+++ Data section

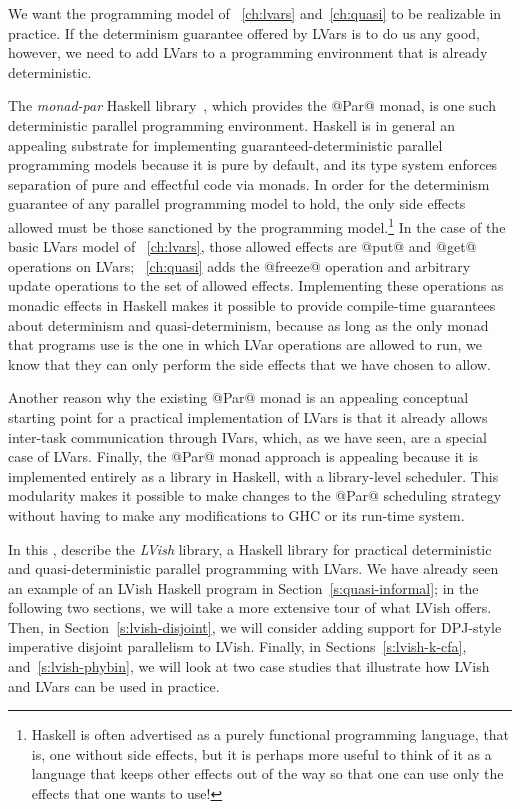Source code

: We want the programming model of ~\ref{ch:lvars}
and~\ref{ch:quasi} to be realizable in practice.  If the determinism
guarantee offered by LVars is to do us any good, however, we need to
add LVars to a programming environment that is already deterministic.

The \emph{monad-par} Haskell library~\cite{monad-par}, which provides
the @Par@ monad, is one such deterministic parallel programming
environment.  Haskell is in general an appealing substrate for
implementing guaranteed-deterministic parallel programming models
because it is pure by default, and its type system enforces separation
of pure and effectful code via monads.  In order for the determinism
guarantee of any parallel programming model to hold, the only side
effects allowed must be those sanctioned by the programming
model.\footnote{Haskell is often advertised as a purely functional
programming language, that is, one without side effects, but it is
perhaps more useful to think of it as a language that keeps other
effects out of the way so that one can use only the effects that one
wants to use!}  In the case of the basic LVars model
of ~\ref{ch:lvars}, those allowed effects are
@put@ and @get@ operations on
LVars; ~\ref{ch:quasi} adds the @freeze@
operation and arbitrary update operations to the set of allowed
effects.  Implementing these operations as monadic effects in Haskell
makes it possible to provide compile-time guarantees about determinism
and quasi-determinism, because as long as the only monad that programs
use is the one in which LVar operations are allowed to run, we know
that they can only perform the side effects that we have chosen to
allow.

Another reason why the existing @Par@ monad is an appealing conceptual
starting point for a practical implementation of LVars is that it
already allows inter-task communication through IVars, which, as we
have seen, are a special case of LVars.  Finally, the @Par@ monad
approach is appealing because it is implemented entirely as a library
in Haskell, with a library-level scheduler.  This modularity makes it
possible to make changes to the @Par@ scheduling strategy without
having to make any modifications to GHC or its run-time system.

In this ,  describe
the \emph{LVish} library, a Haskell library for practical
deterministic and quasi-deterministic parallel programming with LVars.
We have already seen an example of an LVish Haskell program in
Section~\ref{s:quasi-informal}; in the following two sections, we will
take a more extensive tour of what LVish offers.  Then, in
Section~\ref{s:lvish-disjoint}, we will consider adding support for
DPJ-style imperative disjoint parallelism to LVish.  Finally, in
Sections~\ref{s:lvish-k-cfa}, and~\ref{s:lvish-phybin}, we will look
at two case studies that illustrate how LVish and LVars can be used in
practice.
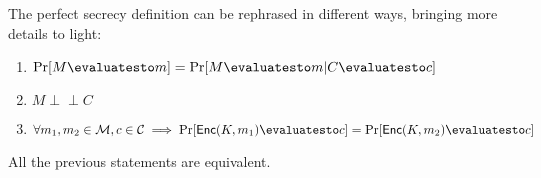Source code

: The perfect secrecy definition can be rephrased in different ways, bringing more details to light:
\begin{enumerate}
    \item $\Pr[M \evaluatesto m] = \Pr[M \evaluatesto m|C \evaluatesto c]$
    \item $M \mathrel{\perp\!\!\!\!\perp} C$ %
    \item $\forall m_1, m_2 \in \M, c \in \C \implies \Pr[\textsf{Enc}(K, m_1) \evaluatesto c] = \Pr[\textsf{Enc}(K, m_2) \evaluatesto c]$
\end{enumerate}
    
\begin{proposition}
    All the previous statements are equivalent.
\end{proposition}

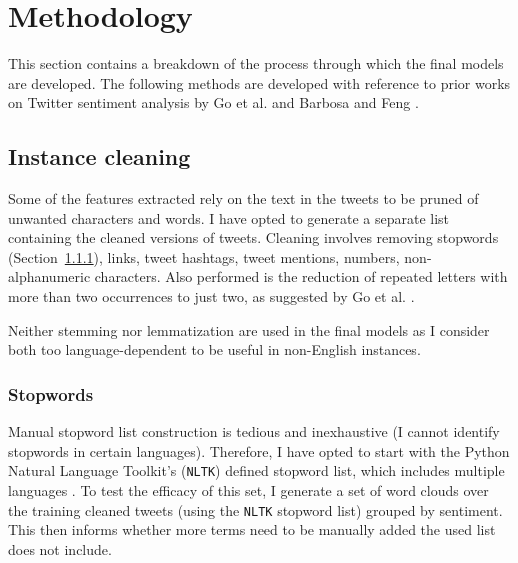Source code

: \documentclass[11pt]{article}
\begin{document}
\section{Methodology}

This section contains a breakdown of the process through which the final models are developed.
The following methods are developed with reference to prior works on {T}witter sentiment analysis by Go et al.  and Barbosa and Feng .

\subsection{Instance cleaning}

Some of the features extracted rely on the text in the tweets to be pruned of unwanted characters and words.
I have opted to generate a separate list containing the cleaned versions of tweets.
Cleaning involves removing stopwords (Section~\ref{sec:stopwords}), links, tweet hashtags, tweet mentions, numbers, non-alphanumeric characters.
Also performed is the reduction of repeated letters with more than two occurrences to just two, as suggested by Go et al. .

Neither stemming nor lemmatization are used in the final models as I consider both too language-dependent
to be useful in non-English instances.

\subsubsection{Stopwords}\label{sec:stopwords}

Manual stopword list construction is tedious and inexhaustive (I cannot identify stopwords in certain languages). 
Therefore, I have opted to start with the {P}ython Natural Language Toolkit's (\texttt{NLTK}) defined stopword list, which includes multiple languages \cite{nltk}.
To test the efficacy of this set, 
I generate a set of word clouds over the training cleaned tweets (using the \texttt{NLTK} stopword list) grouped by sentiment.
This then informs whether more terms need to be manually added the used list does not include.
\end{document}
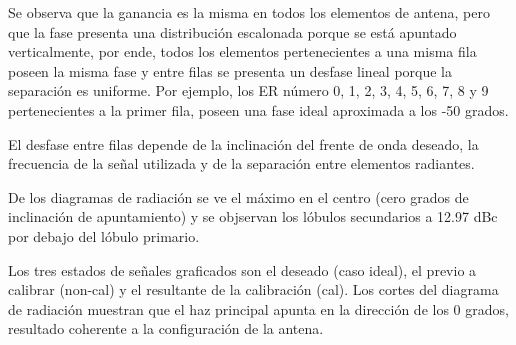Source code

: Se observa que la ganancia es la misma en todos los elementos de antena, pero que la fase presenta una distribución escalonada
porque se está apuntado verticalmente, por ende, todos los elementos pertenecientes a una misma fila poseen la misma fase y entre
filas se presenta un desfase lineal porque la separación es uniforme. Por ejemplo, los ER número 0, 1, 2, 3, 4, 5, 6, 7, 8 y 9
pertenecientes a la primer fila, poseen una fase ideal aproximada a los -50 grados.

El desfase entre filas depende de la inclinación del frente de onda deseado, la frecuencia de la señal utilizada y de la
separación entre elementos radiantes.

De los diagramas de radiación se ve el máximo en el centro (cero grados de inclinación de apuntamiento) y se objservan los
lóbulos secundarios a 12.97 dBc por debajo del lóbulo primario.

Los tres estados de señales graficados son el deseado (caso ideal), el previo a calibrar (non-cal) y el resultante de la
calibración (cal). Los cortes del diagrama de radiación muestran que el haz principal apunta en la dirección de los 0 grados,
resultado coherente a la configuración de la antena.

++++++
+++ Data section

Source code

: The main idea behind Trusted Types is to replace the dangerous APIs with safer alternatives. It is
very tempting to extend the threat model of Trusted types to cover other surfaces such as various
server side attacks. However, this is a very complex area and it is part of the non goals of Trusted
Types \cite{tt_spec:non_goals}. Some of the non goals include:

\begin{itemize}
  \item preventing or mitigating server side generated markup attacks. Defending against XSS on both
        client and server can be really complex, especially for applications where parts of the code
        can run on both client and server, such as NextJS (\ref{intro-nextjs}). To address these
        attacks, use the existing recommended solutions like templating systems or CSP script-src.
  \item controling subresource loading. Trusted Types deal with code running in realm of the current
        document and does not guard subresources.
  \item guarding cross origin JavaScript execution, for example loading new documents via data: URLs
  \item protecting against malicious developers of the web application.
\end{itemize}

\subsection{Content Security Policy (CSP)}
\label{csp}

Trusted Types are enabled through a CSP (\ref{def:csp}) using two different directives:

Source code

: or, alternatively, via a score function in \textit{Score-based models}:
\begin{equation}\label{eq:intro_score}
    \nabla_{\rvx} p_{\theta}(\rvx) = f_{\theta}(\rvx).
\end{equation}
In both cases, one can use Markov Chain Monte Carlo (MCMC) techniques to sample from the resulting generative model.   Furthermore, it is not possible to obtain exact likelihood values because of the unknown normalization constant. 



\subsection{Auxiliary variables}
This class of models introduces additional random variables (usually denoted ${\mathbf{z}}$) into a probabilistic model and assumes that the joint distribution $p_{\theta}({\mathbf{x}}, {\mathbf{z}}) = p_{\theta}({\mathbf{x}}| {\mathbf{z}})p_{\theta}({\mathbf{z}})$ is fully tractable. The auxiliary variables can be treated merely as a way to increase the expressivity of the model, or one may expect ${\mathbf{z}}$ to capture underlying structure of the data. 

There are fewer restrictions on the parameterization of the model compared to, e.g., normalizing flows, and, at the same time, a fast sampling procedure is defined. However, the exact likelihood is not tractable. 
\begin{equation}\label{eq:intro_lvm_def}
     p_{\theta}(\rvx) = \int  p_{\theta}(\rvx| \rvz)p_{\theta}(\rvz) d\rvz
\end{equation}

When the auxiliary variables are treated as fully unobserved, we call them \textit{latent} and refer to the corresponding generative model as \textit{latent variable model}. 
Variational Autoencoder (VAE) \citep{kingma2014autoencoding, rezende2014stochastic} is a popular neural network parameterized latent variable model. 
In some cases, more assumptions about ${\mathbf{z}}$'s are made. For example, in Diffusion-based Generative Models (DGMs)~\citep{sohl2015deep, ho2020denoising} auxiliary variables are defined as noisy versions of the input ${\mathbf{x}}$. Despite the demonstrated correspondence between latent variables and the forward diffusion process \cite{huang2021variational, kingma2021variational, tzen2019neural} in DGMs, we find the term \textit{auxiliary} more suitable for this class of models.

++++++
+++ Data section

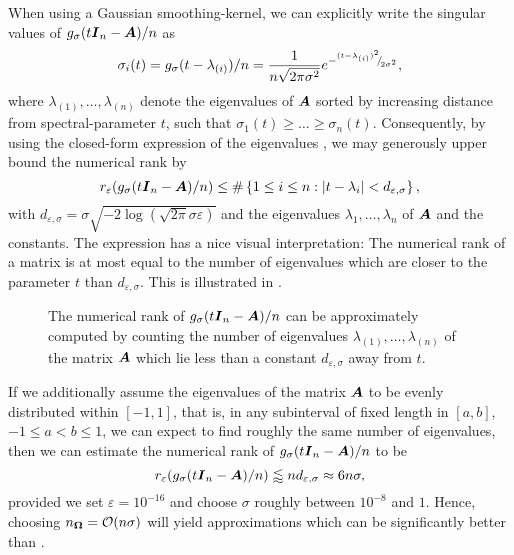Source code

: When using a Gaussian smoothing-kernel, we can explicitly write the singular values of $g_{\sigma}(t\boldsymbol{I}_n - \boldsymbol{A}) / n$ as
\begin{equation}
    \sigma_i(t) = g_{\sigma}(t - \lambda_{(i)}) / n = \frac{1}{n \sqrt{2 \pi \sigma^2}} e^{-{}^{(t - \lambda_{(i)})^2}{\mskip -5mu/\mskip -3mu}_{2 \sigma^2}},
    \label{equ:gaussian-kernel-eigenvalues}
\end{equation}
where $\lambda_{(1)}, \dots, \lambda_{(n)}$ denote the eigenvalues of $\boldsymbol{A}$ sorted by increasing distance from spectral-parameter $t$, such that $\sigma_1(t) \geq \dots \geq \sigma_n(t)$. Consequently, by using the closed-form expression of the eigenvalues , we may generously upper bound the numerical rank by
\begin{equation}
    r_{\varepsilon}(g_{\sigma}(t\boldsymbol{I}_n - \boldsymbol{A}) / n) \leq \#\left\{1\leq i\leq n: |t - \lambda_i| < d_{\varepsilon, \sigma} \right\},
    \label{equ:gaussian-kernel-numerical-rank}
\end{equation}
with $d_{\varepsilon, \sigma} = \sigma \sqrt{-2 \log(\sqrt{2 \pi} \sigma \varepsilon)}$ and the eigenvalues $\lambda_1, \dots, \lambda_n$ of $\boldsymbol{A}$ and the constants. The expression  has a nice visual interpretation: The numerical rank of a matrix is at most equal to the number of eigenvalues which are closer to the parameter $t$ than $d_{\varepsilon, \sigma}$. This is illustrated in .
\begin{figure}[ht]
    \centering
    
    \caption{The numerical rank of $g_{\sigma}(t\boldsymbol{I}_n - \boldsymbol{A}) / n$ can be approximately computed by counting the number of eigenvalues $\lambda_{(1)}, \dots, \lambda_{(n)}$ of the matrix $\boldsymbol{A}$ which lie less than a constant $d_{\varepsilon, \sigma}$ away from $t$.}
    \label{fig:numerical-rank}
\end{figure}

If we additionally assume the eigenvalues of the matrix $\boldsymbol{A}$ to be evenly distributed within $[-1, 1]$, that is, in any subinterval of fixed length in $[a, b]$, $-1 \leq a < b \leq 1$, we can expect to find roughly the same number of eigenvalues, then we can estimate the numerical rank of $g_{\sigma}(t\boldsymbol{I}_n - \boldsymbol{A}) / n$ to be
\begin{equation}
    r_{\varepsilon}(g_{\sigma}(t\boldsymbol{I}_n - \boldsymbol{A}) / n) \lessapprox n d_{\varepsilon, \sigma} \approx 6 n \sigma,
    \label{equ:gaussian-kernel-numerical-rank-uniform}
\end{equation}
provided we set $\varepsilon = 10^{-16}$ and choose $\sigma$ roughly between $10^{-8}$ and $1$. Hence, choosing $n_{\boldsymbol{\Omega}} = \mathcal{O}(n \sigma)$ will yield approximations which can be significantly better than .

++++++

--- Work to complete ---
Could you restate word for word the lines above from the one containing "implementing guaranteed-deterministic parallel" through the one containing "starting point for", both included, and nothing else?

--- Finished task ---
implementing guaranteed-deterministic parallel programming models
because it is pure by default, and its type system enforces separation
of pure and effectful code via monads.  In order for the determinism
guarantee of any parallel programming model to hold, the only side
effects allowed must be those sanctioned by the programming
model.\footnote{Haskell is often advertised as a purely functional
programming language, that is, one without side effects, but it is
perhaps more useful to think of it as a language that keeps other
effects out of the way so that one can use only the effects that one
wants to use!}  In the case of the basic LVars model
of ~\ref{ch:lvars}, those allowed effects are
@put@ and @get@ operations on
LVars; ~\ref{ch:quasi} adds the @freeze@
operation and arbitrary update operations to the set of allowed
effects.  Implementing these operations as monadic effects in Haskell
makes it possible to provide compile-time guarantees about determinism
and quasi-determinism, because as long as the only monad that programs
use is the one in which LVar operations are allowed to run, we know
that they can only perform the side effects that we have chosen to
allow.

Another reason why the existing @Par@ monad is an appealing conceptual
starting point for a practical implementation of LVars is that it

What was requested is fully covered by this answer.